■ **Data for analysis**:
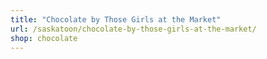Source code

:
 ```yaml
---
title: "Chocolate by Those Girls at the Market"
url: /saskatoon/chocolate-by-those-girls-at-the-market/
shop: chocolate
---
```

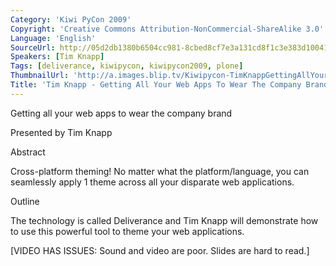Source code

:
 ```yaml
---
Category: 'Kiwi PyCon 2009'
Copyright: 'Creative Commons Attribution-NonCommercial-ShareAlike 3.0'
Language: 'English'
SourceUrl: http://05d2db1380b6504cc981-8cbed8cf7e3a131cd8f1c3e383d10041.r93.cf2.rackcdn.com/kiwi-pycon-2009/126_tim-knapp-getting-all-your-web-apps-to-wear-the-company-brand.flv
Speakers: [Tim Knapp]
Tags: [deliverance, kiwipycon, kiwipycon2009, plone]
ThumbnailUrl: 'http://a.images.blip.tv/Kiwipycon-TimKnappGettingAllYourWebAppsToWearTheCompanyBrand869-36.jpg'
Title: 'Tim Knapp - Getting All Your Web Apps To Wear The Company Brand'
---
```

Getting all your web apps to wear the company brand

Presented by Tim Knapp

Abstract

Cross-platform theming! No matter what the platform/language, you can
seamlessly apply 1 theme across all your disparate web applications.

Outline

The technology is called Deliverance and Tim Knapp will demonstrate how to use
this powerful tool to theme your web applications.

[VIDEO HAS ISSUES: Sound and video are poor. Slides are hard to read.]

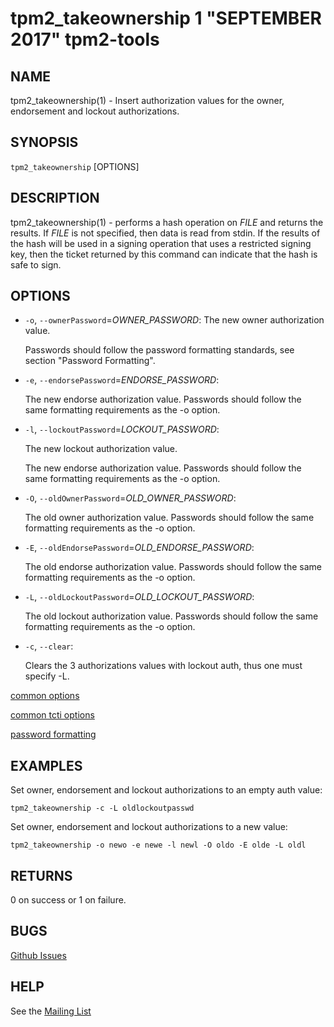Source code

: tpm2_takeownership 1 "SEPTEMBER 2017" tpm2-tools
==================================================

NAME
----

tpm2_takeownership(1) - Insert authorization values for the owner, endorsement
and lockout authorizations.

SYNOPSIS
--------

`tpm2_takeownership` [OPTIONS]

DESCRIPTION
-----------

tpm2_takeownership(1) - performs a hash operation on _FILE_ and returns the results. If
_FILE_ is not specified, then data is read from stdin. If the results of the
hash will be used in a signing operation that uses a restricted signing key,
then the ticket returned by this command can indicate that the hash is safe to
sign.

OPTIONS
-------

  * `-o`, `--ownerPassword`=_OWNER\_PASSWORD_:
    The new owner authorization value.

    Passwords should follow the password formatting standards, see section
    "Password Formatting".

  * `-e`, `--endorsePassword`=_ENDORSE\_PASSWORD_:

    The new endorse authorization value. Passwords should follow the same
    formatting requirements as the -o option.

  * `-l`, `--lockoutPassword`=_LOCKOUT\_PASSWORD_:

    The new lockout authorization value.

    The new endorse authorization value. Passwords should follow the same
    formatting requirements as the -o option.

  * `-O`, `--oldOwnerPassword`=_OLD\_OWNER\_PASSWORD_:

    The old owner authorization value. Passwords should follow the same
    formatting requirements as the -o option.

  * `-E`, `--oldEndorsePassword`=_OLD\_ENDORSE\_PASSWORD_:

    The old endorse authorization value. Passwords should follow the same
    formatting requirements as the -o option.

  * `-L`, `--oldLockoutPassword`=_OLD\_LOCKOUT\_PASSWORD_:

    The old lockout authorization value. Passwords should follow the same
    formatting requirements as the -o option.

  * `-c`, `--clear`:

    Clears the 3 authorizations values with  lockout auth, thus one must specify
    -L.

[common options](common/options.md)

[common tcti options](common/tcti.md)

[password formatting](common/password.md)

EXAMPLES
--------

Set owner, endorsement and lockout authorizations to an empty auth value:

```
tpm2_takeownership -c -L oldlockoutpasswd
```

Set owner, endorsement and lockout authorizations to a new value:

```
tpm2_takeownership -o newo -e newe -l newl -O oldo -E olde -L oldl
```

RETURNS
-------
0 on success or 1 on failure.

BUGS
----
[Github Issues](https://github.com/01org/tpm2-tools/issues)

HELP
----
See the [Mailing List](https://lists.01.org/mailman/listinfo/tpm2)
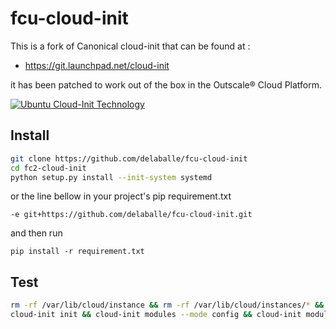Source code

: fcu-cloud-init
==============


This is a fork of Canonical cloud-init that can be found at :

  - https://git.launchpad.net/cloud-init

it has been patched to work out of the box in the Outscale® Cloud Platform.

[![Ubuntu Cloud-Init Technology](https://github.com/delaballe/fcu-cloud-init/raw/master/img/video.png)](https://www.youtube.com/watch?v=-zL3BdbKyGY)

## Install

```bash
git clone https://github.com/delaballe/fcu-cloud-init
cd fc2-cloud-init
python setup.py install --init-system systemd
```

or the line bellow in your project's pip requirement.txt

```
-e git+https://github.com/delaballe/fcu-cloud-init.git
```

and then run

```
pip install -r requirement.txt
``` 

## Test


```bash
rm -rf /var/lib/cloud/instance && rm -rf /var/lib/cloud/instances/* && rm -rf /var/lib/cloud/sem/*
cloud-init init && cloud-init modules --mode config && cloud-init modules --mode final
```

■ **Brief**: Pick every line from the listing holding the string "delaballe", and copy it.

■ **Result**:
[![Ubuntu Cloud-Init Technology](https://github.com/delaballe/fcu-cloud-init/raw/master/img/video.png)](https://www.youtube.com/watch?v=-zL3BdbKyGY)
git clone https://github.com/delaballe/fcu-cloud-init
-e git+https://github.com/delaballe/fcu-cloud-init.git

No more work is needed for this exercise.